Directions for this task
Give back every entry, copied exactly.

*** Opening of Dataset excerpts ***

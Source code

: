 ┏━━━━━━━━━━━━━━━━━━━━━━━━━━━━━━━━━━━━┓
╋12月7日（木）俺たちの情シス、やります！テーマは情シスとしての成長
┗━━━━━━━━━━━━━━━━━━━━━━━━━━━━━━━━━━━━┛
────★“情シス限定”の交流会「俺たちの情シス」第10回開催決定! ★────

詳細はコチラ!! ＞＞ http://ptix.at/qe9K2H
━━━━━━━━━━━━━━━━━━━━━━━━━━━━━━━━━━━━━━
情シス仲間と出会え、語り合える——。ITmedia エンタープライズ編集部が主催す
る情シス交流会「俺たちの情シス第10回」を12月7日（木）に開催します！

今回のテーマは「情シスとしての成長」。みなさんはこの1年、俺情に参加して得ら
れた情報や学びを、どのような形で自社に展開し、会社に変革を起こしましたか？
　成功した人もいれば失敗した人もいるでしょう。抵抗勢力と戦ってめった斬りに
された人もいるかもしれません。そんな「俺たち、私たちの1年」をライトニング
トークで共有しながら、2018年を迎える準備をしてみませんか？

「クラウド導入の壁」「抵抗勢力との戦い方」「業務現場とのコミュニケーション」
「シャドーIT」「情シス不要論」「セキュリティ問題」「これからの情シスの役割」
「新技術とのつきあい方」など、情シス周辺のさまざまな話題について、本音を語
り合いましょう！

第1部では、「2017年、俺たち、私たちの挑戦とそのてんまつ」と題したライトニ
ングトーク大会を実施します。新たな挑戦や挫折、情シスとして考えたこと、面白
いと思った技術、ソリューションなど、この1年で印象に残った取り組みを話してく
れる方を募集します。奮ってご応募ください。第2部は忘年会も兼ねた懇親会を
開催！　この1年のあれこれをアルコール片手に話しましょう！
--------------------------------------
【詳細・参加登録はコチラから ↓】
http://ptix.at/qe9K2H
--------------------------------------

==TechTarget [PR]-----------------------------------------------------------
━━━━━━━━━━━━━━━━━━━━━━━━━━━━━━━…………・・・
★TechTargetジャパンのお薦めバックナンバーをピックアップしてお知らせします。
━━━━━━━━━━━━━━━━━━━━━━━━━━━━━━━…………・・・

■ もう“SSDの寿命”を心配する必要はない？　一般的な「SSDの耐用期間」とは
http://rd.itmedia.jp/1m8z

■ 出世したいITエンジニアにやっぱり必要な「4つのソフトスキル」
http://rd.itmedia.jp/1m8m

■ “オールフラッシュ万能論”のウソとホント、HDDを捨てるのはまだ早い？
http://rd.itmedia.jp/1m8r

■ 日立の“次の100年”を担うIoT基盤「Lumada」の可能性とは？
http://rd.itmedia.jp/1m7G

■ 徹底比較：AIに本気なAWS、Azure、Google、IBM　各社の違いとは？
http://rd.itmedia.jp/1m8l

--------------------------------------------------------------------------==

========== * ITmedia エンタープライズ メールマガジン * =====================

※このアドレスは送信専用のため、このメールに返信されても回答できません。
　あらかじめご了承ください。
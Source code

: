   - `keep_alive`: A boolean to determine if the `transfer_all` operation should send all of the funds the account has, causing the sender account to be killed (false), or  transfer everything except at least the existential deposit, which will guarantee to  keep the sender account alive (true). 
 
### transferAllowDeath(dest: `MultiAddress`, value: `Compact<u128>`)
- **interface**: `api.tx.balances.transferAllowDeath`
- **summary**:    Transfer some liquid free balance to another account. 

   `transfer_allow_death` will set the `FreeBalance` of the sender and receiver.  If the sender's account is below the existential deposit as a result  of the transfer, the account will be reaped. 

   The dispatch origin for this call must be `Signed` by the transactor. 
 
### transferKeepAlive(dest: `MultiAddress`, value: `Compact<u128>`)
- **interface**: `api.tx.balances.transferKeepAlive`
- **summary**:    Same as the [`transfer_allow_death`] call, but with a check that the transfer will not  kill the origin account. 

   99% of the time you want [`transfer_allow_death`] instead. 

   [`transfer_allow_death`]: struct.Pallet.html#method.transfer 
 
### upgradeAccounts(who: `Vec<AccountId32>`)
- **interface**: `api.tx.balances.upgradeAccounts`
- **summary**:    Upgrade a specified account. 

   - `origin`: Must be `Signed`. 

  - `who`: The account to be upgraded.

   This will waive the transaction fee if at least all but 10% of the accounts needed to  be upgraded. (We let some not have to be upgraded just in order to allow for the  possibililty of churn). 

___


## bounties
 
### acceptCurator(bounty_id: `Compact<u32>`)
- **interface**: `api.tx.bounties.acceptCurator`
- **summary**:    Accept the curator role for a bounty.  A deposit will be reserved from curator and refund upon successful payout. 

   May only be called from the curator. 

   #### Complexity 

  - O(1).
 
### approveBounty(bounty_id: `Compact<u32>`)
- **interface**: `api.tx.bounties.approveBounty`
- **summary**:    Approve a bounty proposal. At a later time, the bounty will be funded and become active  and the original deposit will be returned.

*** Close of Dataset excerpts ***

Answer below
Source code

: ┏━━━━━━━━━━━━━━━━━━━━━━━━━━━━━━━━━━━━┓
╋12月7日（木）俺たちの情シス、やります！テーマは情シスとしての成長
┗━━━━━━━━━━━━━━━━━━━━━━━━━━━━━━━━━━━━┛
────★“情シス限定”の交流会「俺たちの情シス」第10回開催決定! ★────

詳細はコチラ!! ＞＞ http://ptix.at/qe9K2H
━━━━━━━━━━━━━━━━━━━━━━━━━━━━━━━━━━━━━━
情シス仲間と出会え、語り合える——。ITmedia エンタープライズ編集部が主催す
る情シス交流会「俺たちの情シス第10回」を12月7日（木）に開催します！

今回のテーマは「情シスとしての成長」。みなさんはこの1年、俺情に参加して得ら
れた情報や学びを、どのような形で自社に展開し、会社に変革を起こしましたか？
　成功した人もいれば失敗した人もいるでしょう。抵抗勢力と戦ってめった斬りに
された人もいるかもしれません。そんな「俺たち、私たちの1年」をライトニング
トークで共有しながら、2018年を迎える準備をしてみませんか？

「クラウド導入の壁」「抵抗勢力との戦い方」「業務現場とのコミュニケーション」
「シャドーIT」「情シス不要論」「セキュリティ問題」「これからの情シスの役割」
「新技術とのつきあい方」など、情シス周辺のさまざまな話題について、本音を語
り合いましょう！

第1部では、「2017年、俺たち、私たちの挑戦とそのてんまつ」と題したライトニ
ングトーク大会を実施します。新たな挑戦や挫折、情シスとして考えたこと、面白
いと思った技術、ソリューションなど、この1年で印象に残った取り組みを話してく
れる方を募集します。奮ってご応募ください。第2部は忘年会も兼ねた懇親会を
開催！　この1年のあれこれをアルコール片手に話しましょう！
--------------------------------------
【詳細・参加登録はコチラから ↓】
http://ptix.at/qe9K2H
--------------------------------------

==TechTarget [PR]-----------------------------------------------------------
━━━━━━━━━━━━━━━━━━━━━━━━━━━━━━━…………・・・
★TechTargetジャパンのお薦めバックナンバーをピックアップしてお知らせします。
━━━━━━━━━━━━━━━━━━━━━━━━━━━━━━━…………・・・

■ もう“SSDの寿命”を心配する必要はない？　一般的な「SSDの耐用期間」とは
http://rd.itmedia.jp/1m8z

■ 出世したいITエンジニアにやっぱり必要な「4つのソフトスキル」
http://rd.itmedia.jp/1m8m

■ “オールフラッシュ万能論”のウソとホント、HDDを捨てるのはまだ早い？
http://rd.itmedia.jp/1m8r

■ 日立の“次の100年”を担うIoT基盤「Lumada」の可能性とは？
http://rd.itmedia.jp/1m7G

■ 徹底比較：AIに本気なAWS、Azure、Google、IBM　各社の違いとは？
http://rd.itmedia.jp/1m8l

--------------------------------------------------------------------------==

========== * ITmedia エンタープライズ メールマガジン * =====================

※このアドレスは送信専用のため、このメールに返信されても回答できません。
　あらかじめご了承ください。
Source code

:   - `keep_alive`: A boolean to determine if the `transfer_all` operation should send all of the funds the account has, causing the sender account to be killed (false), or  transfer everything except at least the existential deposit, which will guarantee to  keep the sender account alive (true). 
 
### transferAllowDeath(dest: `MultiAddress`, value: `Compact<u128>`)
- **interface**: `api.tx.balances.transferAllowDeath`
- **summary**:    Transfer some liquid free balance to another account. 

   `transfer_allow_death` will set the `FreeBalance` of the sender and receiver.  If the sender's account is below the existential deposit as a result  of the transfer, the account will be reaped. 

   The dispatch origin for this call must be `Signed` by the transactor. 
 
### transferKeepAlive(dest: `MultiAddress`, value: `Compact<u128>`)
- **interface**: `api.tx.balances.transferKeepAlive`
- **summary**:    Same as the [`transfer_allow_death`] call, but with a check that the transfer will not  kill the origin account. 

   99% of the time you want [`transfer_allow_death`] instead. 

   [`transfer_allow_death`]: struct.Pallet.html#method.transfer 
 
### upgradeAccounts(who: `Vec<AccountId32>`)
- **interface**: `api.tx.balances.upgradeAccounts`
- **summary**:    Upgrade a specified account. 

   - `origin`: Must be `Signed`. 

  - `who`: The account to be upgraded.

   This will waive the transaction fee if at least all but 10% of the accounts needed to  be upgraded. (We let some not have to be upgraded just in order to allow for the  possibililty of churn). 

___


## bounties
 
### acceptCurator(bounty_id: `Compact<u32>`)
- **interface**: `api.tx.bounties.acceptCurator`
- **summary**:    Accept the curator role for a bounty.  A deposit will be reserved from curator and refund upon successful payout. 

   May only be called from the curator. 

   #### Complexity 

  - O(1).
 
### approveBounty(bounty_id: `Compact<u32>`)
- **interface**: `api.tx.bounties.approveBounty`
- **summary**:    Approve a bounty proposal. At a later time, the bounty will be funded and become active  and the original deposit will be returned.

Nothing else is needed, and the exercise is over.